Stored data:
....................

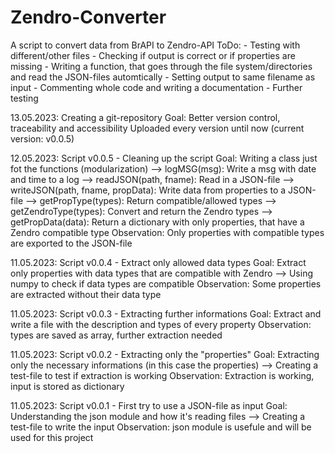# Zendro-Converter
A script to convert data from BrAPI to Zendro-API
ToDo:
	- Testing with different/other files
	- Checking if output is correct or if properties are missing
	- Writing a function, that goes through the file system/directories and read the JSON-files automtically
	- Setting output to same filename as input
	- Commenting whole code and writing a documentation
	- Further testing

13.05.2023: Creating a git-repository
  Goal: Better version control, traceability and accessibility
  Uploaded every version until now (current version: v0.0.5)

12.05.2023:	Script v0.0.5 - Cleaning up the script
	Goal: Writing a class just fot the functions (modularization)
	--> logMSG(msg):						Write a msg with date and time to a log
	--> readJSON(path, fname):				Read in a JSON-file
	--> writeJSON(path, fname, propData):	Write data from properties to a JSON-file
	--> getPropType(types):					Return compatible/allowed types
	--> getZendroType(types):				Convert and return the Zendro types
	--> getPropData(data):					Return a dictionary with only properties, that have a Zendro compatible type
	Observation: Only properties with compatible types are exported to the JSON-file

11.05.2023: Script v0.0.4 - Extract only allowed data types
	Goal: Extract only properties with data types that are compatible with Zendro
	--> Using numpy to check if data types are compatible 
	Observation: Some properties are extracted without their data type

11.05.2023:	Script v0.0.3 - Extracting further informations
	Goal: Extract and write a file with the description and types of every property
	Observation: types are saved as array, further extraction needed

11.05.2023:	Script v0.0.2 - Extracting only the "properties"
	Goal: Extracting only the necessary informations (in this case the properties)
	--> Creating a test-file to test if extraction is working
	Observation: Extraction is working, input is stored as dictionary

11.05.2023:	Script v0.0.1 - First try to use a JSON-file as input
	Goal: Understanding the json module and how it's reading files
	--> Creating a test-file to write the input
	Observation: json module is usefule and will be used for this project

....................

_ABOUT THIS EXERCISE_.
State how many lines of the data above contain the string "from", and give no other words.

_RESPONSE TO THE TASK_.
2